The tears are reaching their breaking point now, ready to fall.

“I just remembered you begging Mom to let you get pink hair when you were in ninth grade,” I go on. “Remember? She wouldn’t let you, and you went on that hunger strike until she said you could do dip-dye?”

Libby turns to me, lip quivering. I have a split second to wonder if she’s about to attack me before her arms fling around my neck, her face burying into the side of my head. “I love it, Sissy,” she says, her sweet lemon-lavender scent engulfing me.

The roaring panic-storm settles in me. The tension dissolves from my shoulders. “I’m so glad,” I say, hugging her back. “And you really did an amazing job. I mean, I’m not sure what would ever possess a person to choose this color, but you made it work.”

She pulls back, frowning. “It’s as close to your natural color as I could find. I always loved your hair when we were kids.”

My heart squeezes tight, the back of my nose tingling like there’s too much of something building in my skull and it’s starting to seep out.
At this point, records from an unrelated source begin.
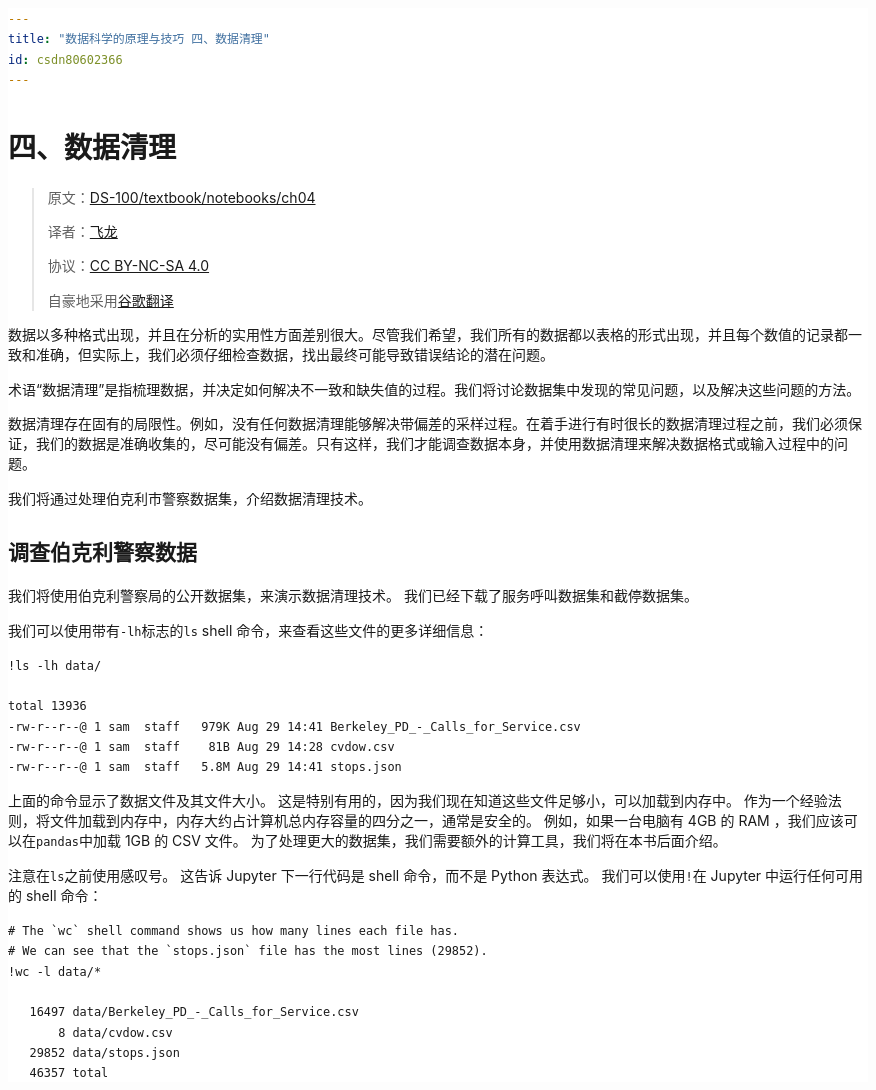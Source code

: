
 ```yaml
---
title: "数据科学的原理与技巧 四、数据清理"
id: csdn80602366
---
```


# 四、数据清理

> 原文：[DS-100/textbook/notebooks/ch04](https://nbviewer.jupyter.org/github/DS-100/textbook/tree/master/notebooks/ch04/)
> 
> 译者：[飞龙](https://github.com/wizardforcel)
> 
> 协议：[CC BY-NC-SA 4.0](http://creativecommons.org/licenses/by-nc-sa/4.0/)
> 
> 自豪地采用[谷歌翻译](https://translate.google.cn/)

数据以多种格式出现，并且在分析的实用性方面差别很大。尽管我们希望，我们所有的数据都以表格的形式出现，并且每个数值的记录都一致和准确，但实际上，我们必须仔细检查数据，找出最终可能导致错误结论的潜在问题。

术语“数据清理”是指梳理数据，并决定如何解决不一致和缺失值的过程。我们将讨论数据集中发现的常见问题，以及解决这些问题的方法。

数据清理存在固有的局限性。例如，没有任何数据清理能够解决带偏差的采样过程。在着手进行有时很长的数据清理过程之前，我们必须保证，我们的数据是准确收集的，尽可能没有偏差。只有这样，我们才能调查数据本身，并使用数据清理来解决数据格式或输入过程中的问题。

我们将通过处理伯克利市警察数据集，介绍数据清理技术。

## 调查伯克利警察数据

我们将使用伯克利警察局的公开数据集，来演示数据清理技术。 我们已经下载了服务呼叫数据集和截停数据集。

我们可以使用带有`-lh`标志的`ls` shell 命令，来查看这些文件的更多详细信息：

```
!ls -lh data/

total 13936
-rw-r--r--@ 1 sam  staff   979K Aug 29 14:41 Berkeley_PD_-_Calls_for_Service.csv
-rw-r--r--@ 1 sam  staff    81B Aug 29 14:28 cvdow.csv
-rw-r--r--@ 1 sam  staff   5.8M Aug 29 14:41 stops.json
```

上面的命令显示了数据文件及其文件大小。 这是特别有用的，因为我们现在知道这些文件足够小，可以加载到内存中。 作为一个经验法则，将文件加载到内存中，内存大约占计算机总内存容量的四分之一，通常是安全的。 例如，如果一台电脑有 4GB 的 RAM ，我们应该可以在`pandas`中加载 1GB 的 CSV 文件。 为了处理更大的数据集，我们需要额外的计算工具，我们将在本书后面介绍。

注意在`ls`之前使用感叹号。 这告诉 Jupyter 下一行代码是 shell 命令，而不是 Python 表达式。 我们可以使用`!`在 Jupyter 中运行任何可用的 shell 命令：

```
# The `wc` shell command shows us how many lines each file has.
# We can see that the `stops.json` file has the most lines (29852).
!wc -l data/*

   16497 data/Berkeley_PD_-_Calls_for_Service.csv
       8 data/cvdow.csv
   29852 data/stops.json
   46357 total
```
“Oh no,” she says, looking back into the mirror. “It just occurred to me: what am I supposed to say when Bea and Tala ask to dye theirs into unicorn tails? Or shave their heads entirely?”

“You say no,” I say. “And then, the next time I’m babysitting, I’ll hand over the dye and clippers. Afterward I’ll teach them how to roll a joint, like the sexy, cool, fun aunt I am.”

Libby snorts. “You wish you knew how to roll a joint. God, I miss weed. The maternity books never prepare you for how badly you’re going to miss weed.”

“Sounds like there’s a hole in the market,” I say. “I’ll keep an eye out.”

The Pothead’s Guide to Pregnancy,” Libby says.

Marijuana Mommy,” I reply.

“And its companion, Doobie Daddies.”

“You know,” I say, “if you ever need to complain about your lack of weed, or pregnancy—or anything else—I’m here. Always.”

“Yep,” she says, eyes back on her reflection, fingers back in her hair. “I know.”